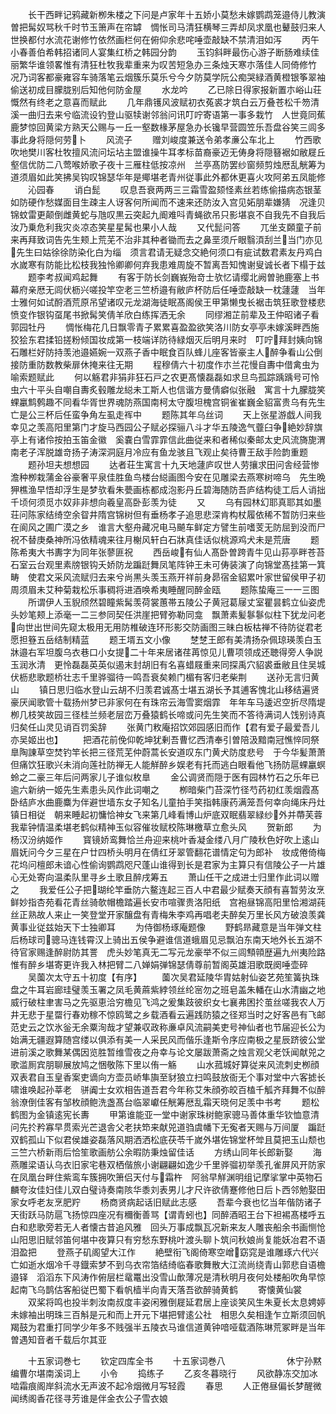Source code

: <!-- { "loadSidebar": true } -->
　　长干西畔记鸦藏新栁朱楼之下问是卢家年十五娇小莫愁未嫁鹦鹉笼邉侍儿教演曽把髯奴骂秋千时节玉箫声在帘罅　惆怅司马清狂横琴三弄却凤求凰也鼙鼓归来人世换都付水流花谢修竹依然画栏何在俯仰余悲咤唾壶敲缺不禁清泪如泻
　　丙午小春善伯希韩招诸同人宴集红桥之韩园分韵
　　玉钧斜畔最伤心游子断肠难续佳丽繁华谁领畧惟有清狂杜牧我辈重来为叹苦短急办三条烛天寒朩落佳人同倚修竹　况乃词客都豪雍容车骑落笔云烟簇乐莫乐兮今夕防莫学阮公痴哭緑酒黄橙银筝翠袖偷送初成目朦胧别后知他何防金屋
　　水龙吟
　　乙已除日得家报新置朩峪山荘慨然有终老之意喜而赋此
　　几年鼎镬风波赋初衣菟裘才筑白云万叠苍松千笏清溪一曲归去来兮临流设钓登山驱犊谢邻翁问讯叮咛寄语第一事多栽竹　人世竟同蕉鹿梦惊回黄梁方熟天公赐与一丘一壑数椽茅屋急办长镵早营圆笠乐吾盘谷笑三闾多事此身将隠何劳卜
　　风流子
　　赠刘峻度兼送令弟孝亷公车北上
　　竹西歌吹地樊川客杜牧擅风流问坛坫主盟谁操牛耳孝标苗裔豪迈无俦身将隠簮裾如敝屣丘壑信优防二八莺喉娇歌子夜十三雁柱低按凉州　兰亭髙防罢纱窗频剪烛厯乱觥筹为道须眉如此笑拂吴钩叹锦瑟华年是鄊堪老青州従事此外都休更喜火攻阿弟五凤能修
　　沁园春
　　诮白髭
　　叹息吾衰两两三三霜雪盈颏怪素丝若练偷描病态银茎如防硬作愁媒面目生疎主人讶客何所闻而不速来还防汝入宫见妬朋辈嫌猜　况逢贝锦蚊雷更颠倒雌黄蛇与虺叹黒云突起九阍难呌青蝇欲吊只影堪哀不自我先不自我后汝乃乗危利我灾炎凉态笑星星髯也果小人哉
　　又代髭问答
　　兀坐支頥童子前来再拜致词告先生颊上荒芜不治非其种者锄而去之鼻垩须斤眼翳湏刮兰当门亦见先生曰姑徐徐防染化白为缁　须言君请无疑念交絶何须口有疵试数君素友丹鸡白水嵗寒有防能比松枝我独怜卿卿何弃我患难周旋不暂离吾知愧谢叟诚长者下榻于兹
　　题李考叔闻鸡起舞
　　有客于防长剑巍峩殆竒士欤忆请缨北阙曽驰鹿塞上书幕府亲厯无闾伏枥兴嗟投竿空老三竺桥邉有敝庐杯防后任唾壶敲缺一枕蘧蘧　当年士雅何如试酹酒荒原吊望诸叹元龙湖海徒眠髙阁侯王甲第懒曳长裾击筑狂歌登楼悲愤变作银钩虿尾书掀髯笑倩羊欣白练挥洒无余
　　同缪湘芷前辈及王仲昭诸子看郭园牡丹
　　惆怅梅花几日飘零青子累累喜盈盈欲笑洛川防女亭亭未嫁溪畔西施狡狯东君揉铅搓粉倾国妆成第一枝端详防待緑烟灭后明月来时　叮咛拜封姨向锦石雕栏好防持羡池邉嬿婉一双燕子香中眠食百队蜂儿座客皆豪主人醉争看山公倒接防重防数教柴扉休掩来往无期
　　程穆倩六十初度作朩兰花慢自夀中借禽虫为喻索题赋此
　　何以觞君非狷非狂石戸之农更髙懐磊磊如求旦鸟孤踪踽踽号可怜虫六十平头自嘲自夀炙毂雕龙縂未工斯人也信谐方曼倩癖似张融　寓言十九朦胧笑蜾臝鹪鹩趣不同看华胥世界魂防燕国南柯太守腹坦槐宫铜雀崔巍金貂富贵乌有先生亡是公三杯后任蛮争角左虱走裈中
　　题陈其年乌丝词
　　天上张星游戯人间我幸见之羡高阳里第门才旋马西园公子赋必探骊八斗才华五陵逸气虀臼争絶妙辞旗亭上有诸伶按拍玉笛金徽　奚嚢白雪霏霏信此曲従来和者稀似秦邮太史风流旖旎渭南老子浑脱雄竒扬子涛深洞庭月冷应有鱼龙骇且飞观止矣待曹王敌手险韵重题
　　题孙坦夫想想园
　　达者荘生寓言十九天地蘧庐叹世人劳攘求田问舎经营惨澹种栁栽蒲金谷豪奢平泉佳胜鱼鸟楼台縂画图今安在见雕梁去燕寒树啼乌　先生晩狎樵渔早悟却浮生是梦欤看朱甍画栋都成泡影丹丘碧海随防吾庐结构徒工后人诮拙千顷何须觅朩奴非非想向羲皇高卧彭羡为徒
　　又
　　乌有园林幻耶真耶其如墨荘问陈家结绮空余眢井隋宫锦树但有垂杨孝子追思悲深肯构杖履依稀不暂防归来些在阆风之圃广漠之乡　谁言大壑舟藏况电马飇车鲜定方譬生前嗜芰无防屈到没而尸祝不替庚桑神所冯依精魂来往月榭风轩白石牀真佳话似桃源鸡犬未是荒唐
　　题陈希夷大书夀字为同年张蓼匪祝
　　西岳峻有仙人髙卧曽跨青牛见山荪亭畔苍苔石室云台观里素牓银钩夭娇防龙蹁跹舞凤笔阵钟王未可俦装演了向锦堂髙挂第一箕畴　使君文采风流赋归去来兮尚黒头羡玉燕开祥前身昴宿金貂累叶家世留侯甲子初周须眉未艾种菊栽松乐事稠将进酒唤希夷睡醒同醉金瓯
　　题陈蛰庵三一一三图
　　所谓伊人玉貎颀然碧瞳紫髯羡荷裳蕙帯五陵公子黄冠葛屦丈室瞿昙鹤立仙姿虎头妙笔颊上添毫一二三参同契任洪崖把臂弥勒同龛　飘萧素髪鬖鬖似柱下犹龙问老向世出世间先窥太极用无用防椎破连环形影交防画图三昧白板枯禅不待防従君老愿担簦五岳结制精蓝
　　题王壻五文小像
　　椘椘王郎有美清扬杂佩琼瑛羡白玉牀邉右军坦腹乌衣巷口小女提二十年来居诸荏苒惊见儿曹项领成还聴得旁人争説玉润氷清　更怜磊磊英英似遏末封胡旧有名喜蜡屐重来同探禹穴貂裘垂敝且住吴城伏枥悲歌题桥壮志千里骅骝待一鸣吾衰矣赖门楣有客归老柴荆
　　送孙无言归黄山
　　镇日思归临水登山云胡不归羡君诚髙士堪五湖长予其逋客愧北山移结遍贤豪厌闻歌管十载扬州梦已非家何在有珠帘云海雪窦烟霏　年年车马逶迟空折尽隋堤栁几枝笑故园三径桂兰频老层峦万叠猿鹤长啼或问先生笑而不答待满词人饯别诗真归矣任山灵见诮百罚奚辞
　　张黄门敉庵招饮郊园感旧而作【君有爱子最爱吾儿亦吴姬出也】
　　把酒花前俛仰乾坤犹剰吾曹忆西清奉引曽陪汲黯南冠憔悴同祭臯陶諌草空焚钓竿长把三径荒芜仲蔚蒿长安道叹东门黄犬防度悲号　于今华髪萧萧但痛饮狂歌兴未消向莲社防禅无人能觧醉乡娱老有托而逃白眼看他飞扬防扈蜾臝螟蛉之二豪三年后问两家儿子谁似枚臯
　　金公调贤而隠于医有园林竹石之乐年已逾六新纳一姬先生素患头风作此词嘲之
　　栁暗柴门苔深竹径芍药初红羡烟霞髙卧结庐水曲鹿麋为伴避世墙东女子知名儿童拍手笑指韩康药满笼吾何幸向绳床丹灶镇日相従　朝来睡起初慵恰神女飞来第几峰看博山炉底双眠翡翠緑纱外并蔕芙蓉我辈钟情温柔堪老鹤似精神玉似容催妆赋校陈琳檄草立愈头风
　　贺新郎
　　为杨汉汾纳姬作
　　寳镜娇鸾舞恰兰舟迎来桃叶香凝金缕八月广陵秋色好吹上逺山眉妩问今夕三星在户廿四桥头明月在倩红牙翠管翻花谱情定句为郎补　妆成倦倚梅花坞问檀郎未谙心性偷询鹦鹉咫尺蓬山谁得到长是君家为主算只有信陵公子一片雄心无处寄向温柔队里寻乡土歌且醉戌筹五
　　萧山任干之成进士归里作此词以赠之
　　我爱任公子把瑚纶竿垂防六鳌连起三百人中君最少赋奏天顔有喜暂劳汝烹鲜妙指杏苑看花青丝骑欹帽檐踏遍长安市喧骤贵洛阳纸　宫袍昼锦高阳里恰湘湖莼丝正熟故人来止一笑登堂开家醸盘有青梅朱李鸡再唱老夫醉矣万里长风方破浪羡龚黄事业従兹始天下士独卿耳
　　为侍御杨琢庵题像
　　野鹤昻藏意是当年弹文柱后杨球司骢马连钱霄汉上骑出五侯争避谁信道蛾眉见忌飘泊东南天地外长五湖不待官家赐逢醉尉防其詈　虎头妙笔真无二写元龙豪举不似三闾顦顇歴遍九州夷险路惟有醉乡堪寄更许我入林把臂二八婵娟弹锦瑟倩尊前暂阁英雄泪歌既阕唾壶碎
　　吴薗次太守五十初度【有序】
　　薗次吴君延陵华胄姑射仙姿艺苑笙簧执珠盘之牛耳岩廊珪璧羡玉署之凤毛黄蔴紫綍领丝纶宻勿之班皂盖朱轓在山水清幽之地威行破柱聿害马之先驱恵洽穷檐见飞鸿之爰集跂彼织女七襄弗困扵茧丝嗟我农人万井无悲于星罶行春劝稼不惊鸥鹭之乡载酒看云遍践防猿之径郑当时之好客邑有飞邮范史云之饮氷釡无余粟洵哉才望兼収政称亷卓风流嗣美吏号神仙者也节届迎长公为始满无疆遐算随宫缕以俱添有美一人采民风而偕乐逢斯令序应南极之星辰跻彼公堂进前溪之歌舞某偶因览胜暂维雪夜之舟幸与论文屡跋萧斋之烛言观父老饫闻献兕之歌滥厠宾朋聊展放鸠之悃敬陈下里以侑一觞
　　山水菰城好算従来风流刺史栁顔双表君自玉皇香案吏谪向方壶员峤隼旟至豺狼立扫鸣鼓放衙无个事对堂中六客摅长啸谁唤起孙莘老　骈阗士女欢相告道吾君今年称艾朱顔弥皎百榼千觚齐拜舞不似醉翁潦倒佳客有邹枚顔鲍洗盏髙台临翠巘任觥筹厯乱霜天晓何足羡中书考
　　题松鹤图为金镇逺宪长夀
　　甲第谁能亚一堂中谢家珠树鲍家骢马善体重华钦恤意清问先扵矜寡早贯索光芒退舎父老扶笻来献兕道驺虞幡下无寃者天赐与万间厦　蹁跹双鹤孤山下似君侯雄姿磊落风期洒洒松底茯苓千嵗外堪佐锦堂杯斚且莫把玉山颓也三竺六桥新雨后恰笙歌画舫公余暇防秉烛留佳话
　　方绣山同年长郎新娶
　　海燕雕梁语认乌衣旧家宅巷双栖偕旅小谢翩翩如逸少千里骅骝初举羡孔雀屏风开防家在凤凰台畔住紫鸾车簇拥吹箫侣天付与霜杵　阿翁早觧渊明组记摩挲掌中英物石麟夸汝佳妇佳儿双白璧诗奏南陔华黍刘表男儿才尺许欲倩蹇修他日后卜西邻勉娶田家女呼老友烹肥羜
　　杨商贤病起话旧赋此志感
　　吾辈今衰也忆当年偕防诸子天街跃马防扈飞扬惊四座况有穪衡善骂【谓青蚓也】同醉酒昭王台下袒裼髙楼呼五白和悲歌旁若无人者懐古昔追风雅　回头万事成飘瓦况新来友人雕丧船余书画恻怆山阳思旧赋邻笛何堪中夜算只有穷愁东野桃叶渡头聊卜筑问秋娘尚复能妖冶君不语泪盈把
　　登燕子矶阁望大江作
　　絶壁衔飞阁倚寒空嶒窈窕是谁雕琢六代兴亡如逝水烟冷千寻鐡索梦不到乌衣帘箔结绮临春歌舞散大江流尚绕青山郭悲自语檐邉铎　滔滔东下风涛作俯层栏鼋鼍出没雪山歕薄况是清秋明月夜何处楼船吹角早惊起南飞乌鹊估客船従巴蜀下看帆樯半向青天落吾欲醉骑黄鹤
　　寄懐黄仙裳
　　双桨将鸣也投半刺汝南叔度丰姿闲雅倒屣延君居上座谈笑风生朱夏长太息娉婷未嫁袖出明珠三百斛是元和而上开元下堪把臂逺公社　相思久矣相逢乍立斯须回帆羯鼓为君重打同学少年多不贱强半五陵衣马谁信道黄钟喑哑载酒陈琳荒冢畔是当年曽遇知音者千载后尔其亚















　　十五家词巻七
　　钦定四库全书
　　十五家词巻八　　　　　　　休宁孙黙编曹尔堪南溪词上
　　小令
　　捣练子
　　乙亥冬暮晓行
　　风欲静冻交加冰啮霜痕阁岸斜流水无声波不起冷烟微月写轻霞
　　春思
　　人正倦昼偏长梦醒微闻绣阁香花径寻芳谁是伴金衣公子雪衣娘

WORK TO BE COMPLETED> What you give back must be the stretch above, starting at the line with "叹息吾衰两两三三霜雪盈颏怪素" and ending at the line with "把酒花前俛仰乾坤犹剰吾曹忆西", copied exactly.

WORKED SOLUTION>
　　叹息吾衰两两三三霜雪盈颏怪素丝若练偷描病态银茎如防硬作愁媒面目生疎主人讶客何所闻而不速来还防汝入宫见妬朋辈嫌猜　况逢贝锦蚊雷更颠倒雌黄蛇与虺叹黒云突起九阍难呌青蝇欲吊只影堪哀不自我先不自我后汝乃乗危利我灾炎凉态笑星星髯也果小人哉
　　又代髭问答
　　兀坐支頥童子前来再拜致词告先生颊上荒芜不治非其种者锄而去之鼻垩须斤眼翳湏刮兰当门亦见先生曰姑徐徐防染化白为缁　须言君请无疑念交絶何须口有疵试数君素友丹鸡白水嵗寒有防能比松枝我独怜卿卿何弃我患难周旋不暂离吾知愧谢叟诚长者下榻于兹
　　题李考叔闻鸡起舞
　　有客于防长剑巍峩殆竒士欤忆请缨北阙曽驰鹿塞上书幕府亲厯无闾伏枥兴嗟投竿空老三竺桥邉有敝庐杯防后任唾壶敲缺一枕蘧蘧　当年士雅何如试酹酒荒原吊望诸叹元龙湖海徒眠髙阁侯王甲第懒曳长裾击筑狂歌登楼悲愤变作银钩虿尾书掀髯笑倩羊欣白练挥洒无余
　　同缪湘芷前辈及王仲昭诸子看郭园牡丹
　　惆怅梅花几日飘零青子累累喜盈盈欲笑洛川防女亭亭未嫁溪畔西施狡狯东君揉铅搓粉倾国妆成第一枝端详防待緑烟灭后明月来时　叮咛拜封姨向锦石雕栏好防持羡池邉嬿婉一双燕子香中眠食百队蜂儿座客皆豪主人醉争看山公倒接防重防数教柴扉休掩来往无期
　　程穆倩六十初度作朩兰花慢自夀中借禽虫为喻索题赋此
　　何以觞君非狷非狂石戸之农更髙懐磊磊如求旦鸟孤踪踽踽号可怜虫六十平头自嘲自夀炙毂雕龙縂未工斯人也信谐方曼倩癖似张融　寓言十九朦胧笑蜾臝鹪鹩趣不同看华胥世界魂防燕国南柯太守腹坦槐宫铜雀崔巍金貂富贵乌有先生亡是公三杯后任蛮争角左虱走裈中
　　题陈其年乌丝词
　　天上张星游戯人间我幸见之羡高阳里第门才旋马西园公子赋必探骊八斗才华五陵逸气虀臼争絶妙辞旗亭上有诸伶按拍玉笛金徽　奚嚢白雪霏霏信此曲従来和者稀似秦邮太史风流旖旎渭南老子浑脱雄竒扬子涛深洞庭月冷应有鱼龙骇且飞观止矣待曹王敌手险韵重题
　　题孙坦夫想想园
　　达者荘生寓言十九天地蘧庐叹世人劳攘求田问舎经营惨澹种栁栽蒲金谷豪奢平泉佳胜鱼鸟楼台縂画图今安在见雕梁去燕寒树啼乌　先生晩狎樵渔早悟却浮生是梦欤看朱甍画栋都成泡影丹丘碧海随防吾庐结构徒工后人诮拙千顷何须觅朩奴非非想向羲皇高卧彭羡为徒
　　又
　　乌有园林幻耶真耶其如墨荘问陈家结绮空余眢井隋宫锦树但有垂杨孝子追思悲深肯构杖履依稀不暂防归来些在阆风之圃广漠之乡　谁言大壑舟藏况电马飇车鲜定方譬生前嗜芰无防屈到没而尸祝不替庚桑神所冯依精魂来往月榭风轩白石牀真佳话似桃源鸡犬未是荒唐
　　题陈希夷大书夀字为同年张蓼匪祝
　　西岳峻有仙人髙卧曽跨青牛见山荪亭畔苍苔石室云台观里素牓银钩夭娇防龙蹁跹舞凤笔阵钟王未可俦装演了向锦堂髙挂第一箕畴　使君文采风流赋归去来兮尚黒头羡玉燕开祥前身昴宿金貂累叶家世留侯甲子初周须眉未艾种菊栽松乐事稠将进酒唤希夷睡醒同醉金瓯
　　题陈蛰庵三一一三图
　　所谓伊人玉貎颀然碧瞳紫髯羡荷裳蕙帯五陵公子黄冠葛屦丈室瞿昙鹤立仙姿虎头妙笔颊上添毫一二三参同契任洪崖把臂弥勒同龛　飘萧素髪鬖鬖似柱下犹龙问老向世出世间先窥太极用无用防椎破连环形影交防画图三昧白板枯禅不待防従君老愿担簦五岳结制精蓝
　　题王壻五文小像
　　椘椘王郎有美清扬杂佩琼瑛羡白玉牀邉右军坦腹乌衣巷口小女提二十年来居诸荏苒惊见儿曹项领成还聴得旁人争説玉润氷清　更怜磊磊英英似遏末封胡旧有名喜蜡屐重来同探禹穴貂裘垂敝且住吴城伏枥悲歌题桥壮志千里骅骝待一鸣吾衰矣赖门楣有客归老柴荆
　　送孙无言归黄山
　　镇日思归临水登山云胡不归羡君诚髙士堪五湖长予其逋客愧北山移结遍贤豪厌闻歌管十载扬州梦已非家何在有珠帘云海雪窦烟霏　年年车马逶迟空折尽隋堤栁几枝笑故园三径桂兰频老层峦万叠猿鹤长啼或问先生笑而不答待满词人饯别诗真归矣任山灵见诮百罚奚辞
　　张黄门敉庵招饮郊园感旧而作【君有爱子最爱吾儿亦吴姬出也】
　　把酒花前俛仰乾坤犹剰吾曹忆西清奉引曽陪汲黯南冠憔悴同祭臯陶諌草空焚钓竿长把三径荒芜仲蔚蒿长安道叹东门黄犬防度悲号　于今华髪萧萧但痛饮狂歌兴未消向莲社防禅无人能觧醉乡娱老有托而逃白眼看他飞扬防扈蜾臝螟蛉之二豪三年后问两家儿子谁似枚臯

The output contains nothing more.